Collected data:
────────────────────────────────────────

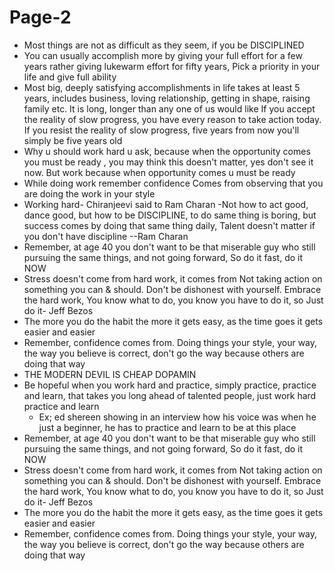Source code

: # Page-2

- Most things are not as difficult as they seem, if you be DISCIPLINED
- You can usually accomplish more by giving your full effort for a few years rather giving lukewarm effort for fifty years, Pick a priority in your life and give full ability
- Most big, deeply satisfying accomplishments in life takes at least 5 years, includes business, loving relationship, getting in shape, raising family etc. It is long, longer than any one of us would like If you accept the reality of slow progress, you have every reason to take action today. If you resist the reality of slow progress, five years from now you'll simply be five years old
- Why u should work hard u ask, because when the opportunity comes you must be ready , you may think this doesn't matter, yes don't see it now. But work because when opportunity comes u must be ready
- While doing work remember confidence Comes from observing that you are doing the work in your style
- Working hard- Chiranjeevi said to Ram Charan -Not how to act good, dance good, but how to be DISCIPLINE, to do same thing is boring, but success comes by doing that same thing daily, Talent doesn't matter if you don't have discipline --Ram Charan
- Remember, at age 40 you don't want to be that miserable guy who still pursuing the same things, and not going forward, So do it fast, do it NOW
- Stress doesn't come from hard work, it comes from Not taking action on something you can & should. Don't be dishonest with yourself. Embrace the hard work, You know what to do, you know you have to do it, so Just do it- Jeff Bezos
- The more you do the habit the more it gets easy, as the time goes it gets easier and easier
- Remember, confidence comes from. Doing things your style, your way, the way you believe is correct, don't go the way because others are doing that way
- THE MODERN DEVIL IS CHEAP DOPAMIN
- Be hopeful when you work hard and practice, simply practice, practice and learn, that takes you long ahead of talented people, just work hard practice and learn
    - Ex; ed shereen showing in an interview how his voice was when he just a beginner, he has to practice and learn to be at this place
- Remember, at age 40 you don't want to be that miserable guy who still pursuing the same things, and not going forward, So do it fast, do it NOW
- Stress doesn't come from hard work, it comes from Not taking action on something you can & should. Don't be dishonest with yourself. Embrace the hard work, You know what to do, you know you have to do it, so Just do it- Jeff Bezos
- The more you do the habit the more it gets easy, as the time goes it gets easier and easier
- Remember, confidence comes from. Doing things your style, your way, the way you believe is correct, don't go the way because others are doing that way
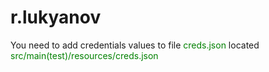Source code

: # r.lukyanov

<p>You need to add credentials values to file <span style="color:green">creds.json</span> located <span style="color:green">src/main(test)/resources/creds.json</span></p>
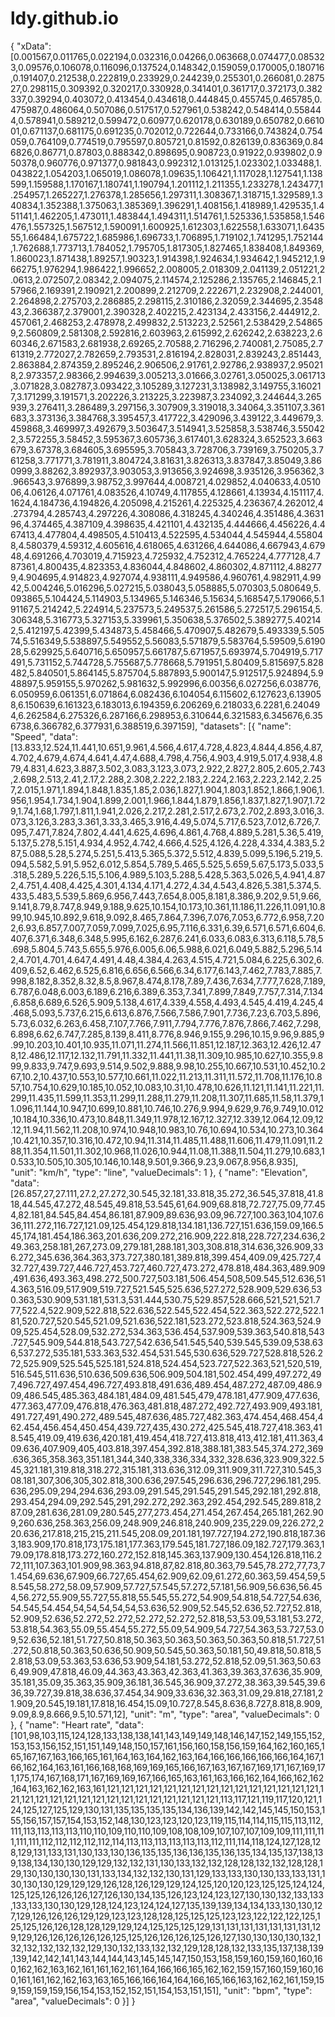 # ldy.github.io
{
    "xData": [0.001567,0.011765,0.022194,0.032316,0.04266,0.063668,0.074477,0.085323,0.09576,0.106078,0.116096,0.137524,0.148342,0.159059,0.170005,0.180716,0.191407,0.212538,0.222819,0.233929,0.244239,0.255301,0.266081,0.287527,0.298115,0.309392,0.320217,0.330928,0.341401,0.361717,0.372173,0.382337,0.39294,0.403072,0.413454,0.434618,0.444845,0.455745,0.465785,0.475987,0.486064,0.507086,0.517517,0.527961,0.538242,0.548414,0.558444,0.578941,0.589212,0.599472,0.60977,0.620178,0.630189,0.650782,0.661001,0.671137,0.681175,0.691235,0.702012,0.722644,0.733166,0.743824,0.754059,0.764109,0.774519,0.795597,0.805721,0.81592,0.826139,0.836369,0.846826,0.86771,0.87803,0.888342,0.898695,0.908723,0.91922,0.939802,0.950378,0.960776,0.971377,0.981843,0.992312,1.013125,1.023302,1.033488,1.043822,1.054203,1.065019,1.086078,1.09635,1.106421,1.117028,1.127541,1.138599,1.159588,1.170167,1.180741,1.190794,1.201112,1.211355,1.233278,1.243477,1.254957,1.265227,1.276378,1.285656,1.297311,1.308367,1.318715,1.329589,1.340834,1.352388,1.375063,1.385369,1.396291,1.408156,1.418989,1.429535,1.451141,1.462205,1.473011,1.483844,1.494311,1.514761,1.525336,1.535858,1.546476,1.557325,1.567512,1.590091,1.600925,1.612303,1.622558,1.633071,1.643555,1.66484,1.675722,1.685986,1.696733,1.706895,1.719102,1.741295,1.752144,1.762688,1.773713,1.784052,1.795705,1.817305,1.827465,1.838408,1.849369,1.860023,1.871438,1.89257,1.90323,1.914398,1.924634,1.934642,1.945212,1.966275,1.976294,1.986422,1.996652,2.008005,2.018309,2.041139,2.051221,2.0613,2.072507,2.08342,2.094075,2.114574,2.125286,2.135765,2.146845,2.157966,2.169391,2.190921,2.200899,2.212709,2.222671,2.232908,2.244001,2.264898,2.275703,2.286885,2.298115,2.310186,2.32059,2.344695,2.354843,2.366387,2.379001,2.390328,2.402215,2.423134,2.433156,2.444912,2.457061,2.468253,2.478978,2.499832,2.513223,2.52561,2.538429,2.548659,2.560809,2.581308,2.592816,2.603963,2.615992,2.626242,2.638223,2.660346,2.671583,2.681938,2.69265,2.70588,2.716296,2.740081,2.75085,2.761319,2.772027,2.782659,2.793531,2.816194,2.828031,2.839243,2.851443,2.863884,2.874359,2.895246,2.906506,2.91761,2.92786,2.938937,2.950218,2.973357,2.98366,2.994639,3.005213,3.01666,3.02761,3.050025,3.061713,3.071828,3.082787,3.093422,3.105289,3.127231,3.138982,3.149755,3.160217,3.171299,3.191571,3.202226,3.213225,3.223987,3.234092,3.244644,3.265939,3.276411,3.286489,3.297156,3.307909,3.319018,3.34064,3.351107,3.361683,3.373136,3.384768,3.395457,3.417722,3.429096,3.439122,3.449679,3.459868,3.469997,3.492679,3.503647,3.514941,3.525858,3.538746,3.550422,3.572255,3.58452,3.595367,3.605736,3.617401,3.628324,3.652523,3.663679,3.67378,3.684605,3.695595,3.705843,3.728706,3.739169,3.750205,3.761258,3.771771,3.781911,3.804724,3.81631,3.826313,3.837847,3.85049,3.860999,3.88262,3.892937,3.903053,3.913656,3.924698,3.935126,3.956362,3.966543,3.976899,3.98752,3.997644,4.008721,4.029852,4.040633,4.051006,4.06126,4.071761,4.083526,4.10749,4.117855,4.128661,4.13934,4.151117,4.1624,4.184736,4.194826,4.205098,4.215261,4.225325,4.236367,4.262012,4.273794,4.285743,4.297226,4.308086,4.318245,4.340246,4.351486,4.363196,4.374465,4.387109,4.398635,4.421101,4.432135,4.444666,4.456226,4.467413,4.477804,4.498505,4.510413,4.522595,4.534044,4.545944,4.558048,4.580379,4.59312,4.605616,4.618065,4.631266,4.644086,4.667943,4.67948,4.691266,4.703019,4.715923,4.725932,4.752312,4.765224,4.777128,4.787361,4.800435,4.823353,4.836044,4.848602,4.860302,4.871112,4.882779,4.904695,4.914823,4.927074,4.938111,4.949586,4.960761,4.982911,4.9942,5.004246,5.016296,5.027215,5.038043,5.058885,5.070303,5.080649,5.093865,5.104424,5.114903,5.134965,5.146346,5.15634,5.168547,5.179066,5.191167,5.214242,5.224914,5.237573,5.249537,5.261586,5.272517,5.296154,5.306348,5.316773,5.327153,5.339961,5.350638,5.376502,5.389277,5.402142,5.412197,5.42399,5.434873,5.458466,5.470907,5.482679,5.493339,5.50574,5.516349,5.538897,5.549552,5.56083,5.571879,5.583764,5.59509,5.619028,5.629925,5.640716,5.650957,5.661787,5.671957,5.693974,5.704919,5.717491,5.731152,5.744728,5.755687,5.778668,5.791951,5.80409,5.815697,5.828482,5.840501,5.864145,5.875704,5.887893,5.900147,5.912517,5.924894,5.948897,5.959155,5.970262,5.981632,5.992996,6.00356,6.027256,6.038776,6.050959,6.061351,6.071864,6.082436,6.104054,6.115602,6.127623,6.139058,6.150639,6.161323,6.183013,6.194359,6.206269,6.218033,6.2281,6.240494,6.262584,6.275326,6.287166,6.298953,6.310644,6.321583,6.345676,6.356738,6.366782,6.377931,6.388519,6.397159],
    "datasets": [{
        "name": "Speed",
        "data": [13.833,12.524,11.441,10.651,9.961,4.566,4.617,4.728,4.823,4.844,4.856,4.87,4.702,4.679,4.674,4.641,4.47,4.688,4.798,4.756,4.903,4.919,5.017,4.938,4.879,4.831,4.623,3.887,3.502,3.083,3.123,3.073,2.922,2.827,2.805,2.605,2.743,2.698,2.513,2.41,2.17,2.288,2.308,2.222,2.183,2.224,2.163,2.223,2.142,2.257,2.015,1.971,1.894,1.848,1.835,1.85,2.036,1.827,1.904,1.803,1.852,1.866,1.906,1.956,1.954,1.734,1.904,1.899,2.001,1.966,1.844,1.879,1.856,1.837,1.827,1.907,1.729,1.74,1.68,1.797,1.811,1.941,2.026,2.217,2.281,2.517,2.673,2.702,2.893,3.016,3.073,3.126,3.283,3.361,3.33,3.465,3.916,4.49,5.074,5.717,6.523,7.012,6.726,7.095,7.471,7.824,7.802,4.441,4.625,4.696,4.861,4.768,4.889,5.281,5.36,5.419,5.137,5.278,5.151,4.934,4.952,4.742,4.666,4.525,4.126,4.228,4.334,4.383,5.287,5.088,5.28,5.274,5.251,5.413,5.365,5.372,5.512,4.839,5.099,5.196,5.219,5.094,5.582,5.91,5.952,6.012,5.854,5.789,5.465,5.525,5.659,5.67,5.173,5.033,5.318,5.289,5.226,5.15,5.106,4.989,5.103,5.288,5.428,5.363,5.026,5,4.941,4.872,4.751,4.408,4.425,4.301,4.134,4.171,4.272,4.34,4.543,4.826,5.381,5.374,5.433,5.483,5.539,5.869,6.956,7.443,7.654,8.005,8.181,8.386,9.202,9.51,9.66,9.141,8.79,8.747,8.949,9.188,9.625,10.154,10.173,10.361,11.186,11.226,11.091,10.899,10.945,10.892,9.618,9.092,8.465,7.864,7.396,7.076,7.053,6.772,6.958,7.202,6.93,6.857,7.007,7.059,7.099,7.025,6.95,7.116,6.331,6.39,6.571,6.571,6.604,6.407,6.371,6.348,6.348,5.995,6.162,6.287,6.241,6.033,6.083,6.313,6.118,5.78,5.698,5.804,5.743,5.655,5.976,6.005,6.06,5.988,6.021,6.049,5.882,5.296,5.142,4.701,4.701,4.647,4.491,4.48,4.384,4.263,4.515,4.721,5.084,6.225,6.302,6.409,6.52,6.462,6.525,6.816,6.656,6.566,6.34,6.177,6.143,7.462,7.783,7.885,7.998,8.182,8.352,8.32,8.5,8.967,8.474,8.178,7.89,7.436,7.634,7.777,7.628,7.189,6.787,6.048,6.003,6.189,6.216,6.389,6.353,7.341,7.899,7.849,7.757,7.314,7.134,6.858,6.689,6.526,5.909,5.138,4.617,4.339,4.558,4.493,4.545,4.419,4.245,4.468,5.093,5.737,6.215,6.613,6.876,7.566,7.586,7.901,7.736,7.23,6.703,5.896,5.73,6.032,6.263,6.458,7.107,7.766,7.911,7.794,7.776,7.876,7.866,7.462,7.298,6.898,6.62,6.747,7.285,8.139,8.411,8.776,8.946,9.155,9.296,10.15,9.96,9.885,9.99,10.203,10.401,10.935,11.071,11.274,11.566,11.851,12.187,12.363,12.426,12.478,12.486,12.117,12.132,11.791,11.332,11.441,11.38,11.309,10.985,10.627,10.355,9.899,9.833,9.747,9.693,9.514,9.502,9.888,9.98,10.255,10.667,10.531,10.452,10.267,10.2,10.437,10.553,10.577,10.661,11.022,11.213,11.311,11.572,11.708,11.176,10.857,10.754,10.629,10.185,10.052,10.083,10.31,10.478,10.626,11.121,11.141,11.221,11.299,11.435,11.599,11.353,11.299,11.288,11.279,11.208,11.307,11.685,11.58,11.379,11.096,11.144,10.947,10.699,10.881,10.746,10.276,9.994,9.629,9.76,9.749,10.012,10.184,10.336,10.473,10.848,11.349,11.978,12.167,12.327,12.339,12.064,12.09,12.12,11.94,11.562,11.208,10.974,10.948,10.983,10.76,10.694,10.534,10.273,10.364,10.421,10.357,10.316,10.472,10.94,11.314,11.485,11.488,11.606,11.479,11.091,11.288,11.354,11.501,11.302,10.968,11.026,10.944,11.08,11.388,11.504,11.279,10.683,10.533,10.505,10.305,10.146,10.148,9.501,9.366,9.23,9.067,8.956,8.935],
        "unit": "km/h",
        "type": "line",
        "valueDecimals": 1
    }, {
        "name": "Elevation",
        "data": [26.857,27,27.111,27.2,27.272,30.545,32.181,33.818,35.272,36.545,37.818,41.818,44.545,47.272,48.545,49.818,53.545,61,64.909,68.818,72.727,75.09,77.454,82.181,84.545,84.454,86.181,87.909,89.636,93.09,96.727,100.363,104,107.636,111.272,116.727,121.09,125.454,129.818,134.181,136.727,151.636,159.09,166.545,174,181.454,186.363,201.636,209.272,216.909,222.818,228.727,234.636,249.363,258.181,267,273.09,279.181,288.181,303,308.818,314.636,326.909,336.272,345.636,364.363,373.727,380.181,389.818,399.454,409.09,425.727,432.727,439.727,446.727,453.727,460.727,473.272,478.818,484.363,489.909,491.636,493.363,498.272,500.727,503.181,506.454,508,509.545,512.636,514.363,516.09,517.909,519.727,521.545,525.636,527.272,528.909,529.636,530.363,530.909,531.181,531.3,531.444,530.75,529.857,528.666,521,521,521.777,522.4,522.909,522.818,522.636,522.545,522.454,522.363,522.272,522.181,520.727,520.545,521.09,521.636,522.181,523.272,523.818,524.363,524.909,525.454,528.09,532.272,534.363,536.454,537.909,539.363,540.818,543.727,545.909,544.818,543.727,542.636,541.545,540,539.545,539.09,538.636,537.272,535.181,533.363,532.454,531.545,530.636,529.727,528.818,526.272,525.909,525.545,525.181,524.818,524.454,523.727,522.363,521,520,519,516.545,511.636,510.636,509.636,506.909,504.181,502.454,499,497.272,497,496.727,497.454,496.727,493.818,491.636,489.454,487.272,487.09,486.909,486.545,485.363,484.181,484.09,481.545,479,478.181,477.909,477.636,477.363,477.09,476.818,476.363,481.818,487.272,492.727,493.909,493.181,491.727,491,490.272,489.545,487.636,485.727,482.363,474.454,468.454,462.454,456.454,450.454,439.727,435,430.272,425.545,418.727,418.363,418.545,419.09,419.636,420.181,419.454,418.727,413.818,413,412.181,411.363,409.636,407.909,405,403.818,397.454,392.818,388.181,383.545,374.272,369.636,365,358.363,351.181,344,340,338,336,334,332,328.636,323.909,322.545,321.181,319.818,318.272,315.181,313.636,312.09,311.909,311.727,310.545,308.181,307,306,305,302.818,300.636,297.545,296.636,296.727,296.181,295.636,295.09,294,294.636,293.09,291.545,291.545,291.545,292.181,292.818,293.454,294.09,292.545,291,292.272,292.363,292.454,292.545,289.818,287.09,281.636,281.09,280.545,277,273.454,271.454,267.454,265.181,262.909,260.636,258.363,256.09,248.909,246.818,240.909,235,229.09,226.272,220.636,217.818,215,215,211.545,208.09,201.181,197.727,194.272,190.818,187.363,183.909,170.818,173,175.181,177.363,179.545,181.727,186.09,182.727,179.363,179.09,178.818,173.272,160.272,152.818,145.363,137.909,130.454,126.818,116.272,111,107.363,101.909,98.363,94.818,87,82.818,80.363,79.545,78.272,77,73,71.454,69.636,67.909,66.727,65.454,62.909,62.09,61.272,60.363,59.454,59,58.545,58.272,58.09,57.909,57.727,57.545,57.272,57.181,56.909,56.636,56.454,56.272,55.909,55.727,55.818,55.545,55.272,54.909,54.818,54.727,54.636,54.545,54.454,54,54,54,54,54,53.636,52.909,52.545,52.636,52.727,52.818,52.909,52.636,52.272,52.272,52.272,52.272,52.818,53,53.09,53.181,53.272,53.818,54.363,55.09,55.454,55.272,55.09,54.909,54.727,54.363,53.727,53.09,52.636,52.181,51.727,50.818,50.363,50.363,50.363,50.363,50.818,51.727,51.272,50.818,50.363,50.636,50.909,50.545,50.363,50.181,50,49.818,50.818,52.818,53.09,53.363,53.636,53.909,54.181,53.272,52.818,52.09,51.363,50.636,49.909,47.818,46.09,44.363,43.363,42.363,41.363,39.363,37.636,35.909,35.181,35.09,35.363,35.909,36.181,36.545,36.909,37.272,38.363,39.545,39.636,39.727,39.818,38.636,37.454,34.909,33.636,32.363,31.09,29.818,27.181,21.909,20.545,19.181,17.818,16.454,15.09,10.727,8.545,8.636,8.727,8.818,8.909,9.09,8.9,8.666,9.5,10.571,12],
        "unit": "m",
        "type": "area",
        "valueDecimals": 0
    }, {
        "name": "Heart rate",
        "data": [101,98,103,115,124,128,133,138,138,141,143,149,149,148,146,147,152,149,155,152,153,153,156,152,151,151,149,148,150,157,161,156,160,158,156,159,164,162,160,165,165,167,167,163,166,165,161,164,163,164,162,163,164,166,166,166,166,166,164,167,166,162,164,163,161,166,168,168,169,169,165,166,167,163,167,167,169,171,167,169,171,175,174,167,168,171,167,169,169,167,166,165,163,161,163,166,162,164,166,162,162,164,163,162,162,163,161,121,121,121,121,121,121,121,121,121,121,121,121,121,121,121,121,121,121,121,121,121,121,121,121,121,121,121,121,121,121,113,117,121,119,117,120,121,124,125,127,125,129,130,131,135,135,135,135,134,136,139,142,142,145,145,150,153,155,156,157,157,154,153,152,148,130,123,123,120,123,119,115,114,114,115,115,113,112,111,113,113,113,113,110,110,109,110,110,109,108,108,109,107,107,107,109,109,111,111,111,111,111,112,112,112,112,112,114,113,113,113,113,113,113,112,111,114,118,124,127,128,128,129,131,133,131,130,133,130,136,135,135,136,136,135,136,135,134,135,137,138,139,138,134,130,130,129,129,132,132,131,130,133,132,132,128,128,132,132,128,128,129,130,130,130,130,131,133,134,132,132,130,131,129,133,133,130,130,133,133,131,130,130,130,129,129,129,126,128,126,129,129,124,125,120,120,123,125,125,124,124,125,125,126,126,126,127,126,130,134,135,126,123,124,123,127,130,130,132,133,133,133,133,130,130,129,128,124,123,124,124,127,135,139,139,134,134,133,130,130,127,129,126,126,126,129,129,123,123,128,128,125,125,125,123,123,122,122,122,125,125,125,126,126,128,128,129,129,124,125,125,125,129,131,131,131,131,131,131,131,129,129,126,126,126,126,126,125,125,126,126,126,125,126,127,130,130,130,130,132,132,132,132,132,132,129,130,132,133,132,132,129,128,128,132,133,135,137,138,139,139,142,142,141,143,144,144,143,145,145,147,150,153,158,159,160,159,160,160,160,162,162,163,162,161,161,162,161,164,166,166,165,162,162,159,157,160,159,160,160,161,161,162,162,163,163,165,166,166,164,164,166,165,166,163,162,162,161,159,159,159,159,159,156,154,153,152,152,151,154,153,151,151],
        "unit": "bpm",
        "type": "area",
        "valueDecimals": 0
    }]
}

────────────────────────────────────────

Exercise goal -> Exactly the lines from the top of the entries through the line with "- You can usually", inclusive, must be given again, with every picture omitted.

Written solution ->
Source code

: # Page-2

- Most things are not as difficult as they seem, if you be DISCIPLINED
- You can usually accomplish more by giving your full effort for a few years rather giving lukewarm effort for fifty years, Pick a priority in your life and give full ability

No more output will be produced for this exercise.